Qué suerte ser niño.
Qué suerte vivir sin reservas, con esa intensidad que no se dosifica, que lo da todo.
Con esa alegría que no necesita motivos grandes, porque todo lo pequeño ya les parece inmenso.

Qué suerte mirar el mundo con asombro, como si cada día fuera nuevo, como si todo pudiera ser un milagro.
Querer entenderlo todo, tocarlo todo, vivirlo todo. Sin filtros. Sin prejuicios. Con el corazón abierto.

Los he visto asumir la vida tal como viene. Con sus días fáciles y sus días difíciles. Sin quejas, sin lamentos, viendo lo bueno en todo.
Como si supieran que lo importante no es lo que ocurre, sino cómo se vive.
Los he visto abrazar sus circunstancias con una sabiduría que desconcierta.
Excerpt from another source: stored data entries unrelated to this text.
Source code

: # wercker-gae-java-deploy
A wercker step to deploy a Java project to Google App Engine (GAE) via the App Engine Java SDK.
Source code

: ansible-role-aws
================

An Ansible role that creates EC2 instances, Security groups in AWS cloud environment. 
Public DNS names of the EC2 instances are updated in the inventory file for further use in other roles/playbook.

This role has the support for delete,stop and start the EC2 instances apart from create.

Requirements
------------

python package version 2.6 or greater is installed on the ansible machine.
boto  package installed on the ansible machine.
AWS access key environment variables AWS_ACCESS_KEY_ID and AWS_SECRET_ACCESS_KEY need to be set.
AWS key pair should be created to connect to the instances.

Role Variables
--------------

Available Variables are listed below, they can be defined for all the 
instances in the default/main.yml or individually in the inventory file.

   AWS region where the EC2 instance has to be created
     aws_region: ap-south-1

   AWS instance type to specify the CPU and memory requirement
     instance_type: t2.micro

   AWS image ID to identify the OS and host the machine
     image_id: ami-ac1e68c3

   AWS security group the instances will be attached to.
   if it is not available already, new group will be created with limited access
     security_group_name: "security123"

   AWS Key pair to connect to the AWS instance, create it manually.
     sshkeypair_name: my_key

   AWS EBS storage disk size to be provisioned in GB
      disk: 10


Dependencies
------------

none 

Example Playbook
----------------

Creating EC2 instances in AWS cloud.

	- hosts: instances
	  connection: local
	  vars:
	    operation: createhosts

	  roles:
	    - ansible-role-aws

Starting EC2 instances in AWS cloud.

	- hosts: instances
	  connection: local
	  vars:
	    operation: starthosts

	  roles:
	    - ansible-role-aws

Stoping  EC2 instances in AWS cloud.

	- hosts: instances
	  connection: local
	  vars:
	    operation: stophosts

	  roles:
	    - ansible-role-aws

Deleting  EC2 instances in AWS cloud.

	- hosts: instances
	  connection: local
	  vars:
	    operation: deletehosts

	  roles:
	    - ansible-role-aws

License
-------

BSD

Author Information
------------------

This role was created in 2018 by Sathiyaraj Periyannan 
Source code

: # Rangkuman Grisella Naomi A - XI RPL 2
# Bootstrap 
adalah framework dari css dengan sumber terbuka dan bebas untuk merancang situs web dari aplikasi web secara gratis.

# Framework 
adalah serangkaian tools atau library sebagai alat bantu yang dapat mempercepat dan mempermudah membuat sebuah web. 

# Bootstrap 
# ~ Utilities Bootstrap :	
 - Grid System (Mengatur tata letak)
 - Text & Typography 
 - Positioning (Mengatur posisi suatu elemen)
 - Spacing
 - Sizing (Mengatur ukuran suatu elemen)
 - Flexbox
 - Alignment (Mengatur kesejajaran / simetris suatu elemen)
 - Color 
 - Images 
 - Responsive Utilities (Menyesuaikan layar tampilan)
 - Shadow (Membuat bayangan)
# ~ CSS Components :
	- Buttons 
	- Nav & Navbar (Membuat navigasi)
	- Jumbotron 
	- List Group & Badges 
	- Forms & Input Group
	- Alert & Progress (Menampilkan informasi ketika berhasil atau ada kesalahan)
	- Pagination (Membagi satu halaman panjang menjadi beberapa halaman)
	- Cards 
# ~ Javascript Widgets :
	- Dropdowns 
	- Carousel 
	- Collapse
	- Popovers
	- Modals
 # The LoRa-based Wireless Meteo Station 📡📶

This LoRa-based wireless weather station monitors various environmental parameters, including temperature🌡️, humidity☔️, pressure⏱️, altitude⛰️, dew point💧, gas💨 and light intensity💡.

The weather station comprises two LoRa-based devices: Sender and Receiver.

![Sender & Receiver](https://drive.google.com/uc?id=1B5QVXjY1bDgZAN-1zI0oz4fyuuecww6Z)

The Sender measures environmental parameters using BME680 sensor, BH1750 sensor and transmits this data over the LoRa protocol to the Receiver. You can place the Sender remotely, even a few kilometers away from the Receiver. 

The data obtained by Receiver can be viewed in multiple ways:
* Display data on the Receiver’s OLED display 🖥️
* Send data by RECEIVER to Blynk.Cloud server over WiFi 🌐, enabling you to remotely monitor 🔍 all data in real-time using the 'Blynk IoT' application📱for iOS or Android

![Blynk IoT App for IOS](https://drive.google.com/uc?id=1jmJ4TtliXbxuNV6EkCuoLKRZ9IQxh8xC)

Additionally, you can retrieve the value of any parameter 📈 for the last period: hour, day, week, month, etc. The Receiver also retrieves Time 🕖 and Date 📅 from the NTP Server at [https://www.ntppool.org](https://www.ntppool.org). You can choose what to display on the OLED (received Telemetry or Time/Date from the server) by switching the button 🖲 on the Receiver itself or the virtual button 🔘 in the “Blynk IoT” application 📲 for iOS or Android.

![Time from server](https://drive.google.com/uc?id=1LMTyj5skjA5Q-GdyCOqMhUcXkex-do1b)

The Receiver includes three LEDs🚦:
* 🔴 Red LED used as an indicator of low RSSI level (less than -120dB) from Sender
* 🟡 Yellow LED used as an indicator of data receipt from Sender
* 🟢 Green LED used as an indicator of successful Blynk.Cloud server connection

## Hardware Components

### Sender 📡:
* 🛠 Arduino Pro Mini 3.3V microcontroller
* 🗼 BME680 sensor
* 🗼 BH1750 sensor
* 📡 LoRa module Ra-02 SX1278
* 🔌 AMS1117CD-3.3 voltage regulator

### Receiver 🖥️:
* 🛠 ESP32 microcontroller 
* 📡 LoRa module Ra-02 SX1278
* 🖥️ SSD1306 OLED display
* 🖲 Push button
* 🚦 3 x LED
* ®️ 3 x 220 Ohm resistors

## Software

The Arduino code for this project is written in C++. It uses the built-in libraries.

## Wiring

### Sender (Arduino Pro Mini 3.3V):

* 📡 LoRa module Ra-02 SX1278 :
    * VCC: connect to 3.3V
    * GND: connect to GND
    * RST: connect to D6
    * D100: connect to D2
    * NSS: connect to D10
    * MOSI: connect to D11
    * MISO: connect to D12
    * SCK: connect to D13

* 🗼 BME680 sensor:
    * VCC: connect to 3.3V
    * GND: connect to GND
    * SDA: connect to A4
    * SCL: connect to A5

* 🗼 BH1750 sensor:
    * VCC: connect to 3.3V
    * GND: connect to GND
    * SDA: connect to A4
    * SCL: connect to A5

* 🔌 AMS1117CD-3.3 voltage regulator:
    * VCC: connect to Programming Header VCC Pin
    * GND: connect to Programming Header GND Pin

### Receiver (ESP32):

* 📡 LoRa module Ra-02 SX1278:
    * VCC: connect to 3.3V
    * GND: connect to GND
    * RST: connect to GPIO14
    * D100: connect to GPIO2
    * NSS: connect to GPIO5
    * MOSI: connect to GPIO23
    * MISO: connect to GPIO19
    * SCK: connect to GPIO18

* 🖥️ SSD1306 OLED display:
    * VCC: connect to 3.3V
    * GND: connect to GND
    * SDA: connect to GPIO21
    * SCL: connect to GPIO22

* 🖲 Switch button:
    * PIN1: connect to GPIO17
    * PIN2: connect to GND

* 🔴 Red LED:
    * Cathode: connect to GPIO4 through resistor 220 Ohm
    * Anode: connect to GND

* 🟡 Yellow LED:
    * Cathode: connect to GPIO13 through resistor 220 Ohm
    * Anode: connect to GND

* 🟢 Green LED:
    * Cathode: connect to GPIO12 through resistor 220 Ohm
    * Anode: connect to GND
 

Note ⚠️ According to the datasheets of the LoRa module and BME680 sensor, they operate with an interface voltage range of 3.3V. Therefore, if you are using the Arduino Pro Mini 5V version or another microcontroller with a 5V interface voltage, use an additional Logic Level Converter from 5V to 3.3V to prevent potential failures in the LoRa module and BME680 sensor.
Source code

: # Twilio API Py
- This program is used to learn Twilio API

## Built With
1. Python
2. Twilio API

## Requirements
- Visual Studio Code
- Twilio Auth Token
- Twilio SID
Jugar con otros sin medir, sin comparar, sin clasificar.
Porque para ellos nadie es más y nadie es menos.
Y todo lo que existe —si se vive con amor— es suficiente.

Y luego están los bebés.
Los que aún no hablan, pero ya enseñan.
Con una mirada, con una sonrisa, con el modo en que necesitan y confían.

Nos enseñan lo esencial sin decir una palabra:
Que la vida vale por sí misma. Que amar es lo primero. Que estar es más importante que hacer.
Y uno, que ya ha vivido más y a veces se ha complicado la vida de más, se queda mirando y piensa:
“Ojalá nunca hubiera dejado de ser niño.”

Porque los niños entienden la vida en un segundo.
Y nosotros, a veces, la olvidamos en toda una vida.